Kasus Dugaan Investasi Bodong, Polresta Banyumas Telusuri Aset Rp10 Miliar
Sebagai bagian dari penyidikan dugaan TPPU, penyidik telah memblokir enam sertifikat hak milik, yang terdiri atas empat sertifikat atas nama tersangka dan dua sertifikat atas nama suaminya yang berinisial T. Polisi juga tengah menelusuri sejumlah kendaraan yang diduga berkaitan dengan tindak pidana tersebut.
Menurut Petrus, berdasarkan estimasi awal, total nilai aset yang saat ini sedang ditelusuri mencapai sekitar Rp10 miliar.
Selain itu, penyidik masih mendalami kemungkinan adanya pihak lain yang turut terlibat dalam perkara tersebut, termasuk suami tersangka.
"Hingga saat ini pelaku masih diduga bertindak sendiri. Namun, kemungkinan keterlibatan suami tersangka masih kami dalami, termasuk terkait penerapan tindak pidana pencucian uang," katanya.

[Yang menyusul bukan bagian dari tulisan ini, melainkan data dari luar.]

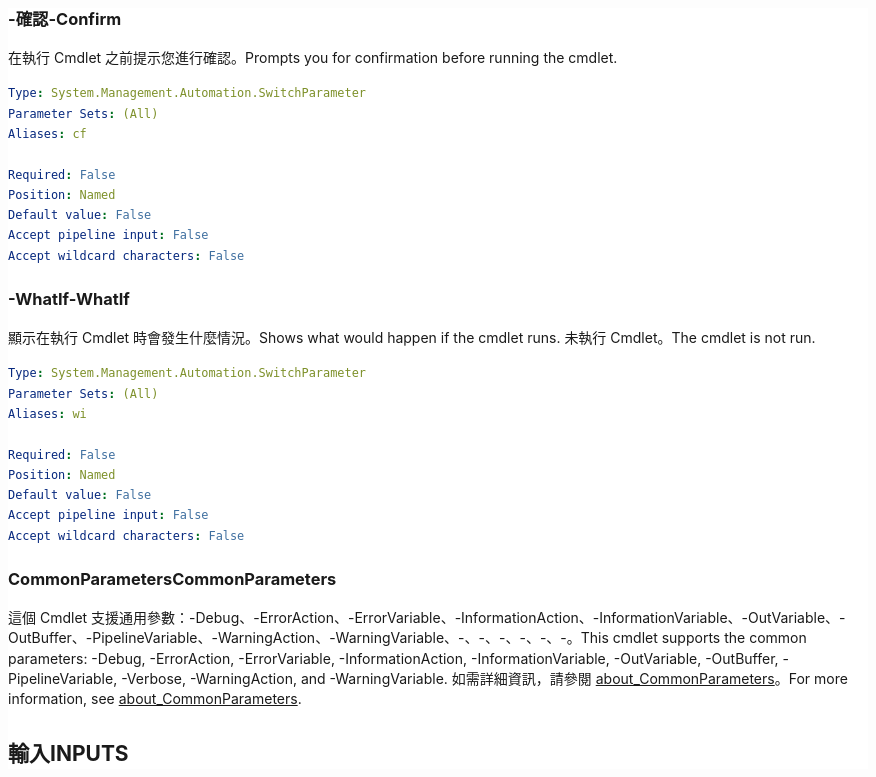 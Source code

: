 ### <span data-ttu-id="fd60f-144">-確認</span><span class="sxs-lookup"><span data-stu-id="fd60f-144">-Confirm</span></span>
<span data-ttu-id="fd60f-145">在執行 Cmdlet 之前提示您進行確認。</span><span class="sxs-lookup"><span data-stu-id="fd60f-145">Prompts you for confirmation before running the cmdlet.</span></span>

```yaml
Type: System.Management.Automation.SwitchParameter
Parameter Sets: (All)
Aliases: cf

Required: False
Position: Named
Default value: False
Accept pipeline input: False
Accept wildcard characters: False
```

### <span data-ttu-id="fd60f-146">-WhatIf</span><span class="sxs-lookup"><span data-stu-id="fd60f-146">-WhatIf</span></span>
<span data-ttu-id="fd60f-147">顯示在執行 Cmdlet 時會發生什麼情況。</span><span class="sxs-lookup"><span data-stu-id="fd60f-147">Shows what would happen if the cmdlet runs.</span></span>
<span data-ttu-id="fd60f-148">未執行 Cmdlet。</span><span class="sxs-lookup"><span data-stu-id="fd60f-148">The cmdlet is not run.</span></span>

```yaml
Type: System.Management.Automation.SwitchParameter
Parameter Sets: (All)
Aliases: wi

Required: False
Position: Named
Default value: False
Accept pipeline input: False
Accept wildcard characters: False
```

### <span data-ttu-id="fd60f-149">CommonParameters</span><span class="sxs-lookup"><span data-stu-id="fd60f-149">CommonParameters</span></span>
<span data-ttu-id="fd60f-150">這個 Cmdlet 支援通用參數：-Debug、-ErrorAction、-ErrorVariable、-InformationAction、-InformationVariable、-OutVariable、-OutBuffer、-PipelineVariable、-WarningAction、-WarningVariable、-、-、-、-、-、-。</span><span class="sxs-lookup"><span data-stu-id="fd60f-150">This cmdlet supports the common parameters: -Debug, -ErrorAction, -ErrorVariable, -InformationAction, -InformationVariable, -OutVariable, -OutBuffer, -PipelineVariable, -Verbose, -WarningAction, and -WarningVariable.</span></span> <span data-ttu-id="fd60f-151">如需詳細資訊，請參閱 [about_CommonParameters](http://go.microsoft.com/fwlink/?LinkID=113216)。</span><span class="sxs-lookup"><span data-stu-id="fd60f-151">For more information, see [about_CommonParameters](http://go.microsoft.com/fwlink/?LinkID=113216).</span></span>

## <span data-ttu-id="fd60f-152">輸入</span><span class="sxs-lookup"><span data-stu-id="fd60f-152">INPUTS</span></span>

Sebelumnya, Polresta Banyumas telah menetapkan N alias D sebagai tersangka dalam kasus dugaan penipuan berkedok investasi dan menahannya sejak 7 Juni 2026. Selanjutnya, pada 25 Juni 2026, yang bersangkutan kembali ditetapkan sebagai tersangka dalam perkara dugaan pemalsuan surat atau dokumen berdasarkan laporan dari Bank Mandiri Taspen.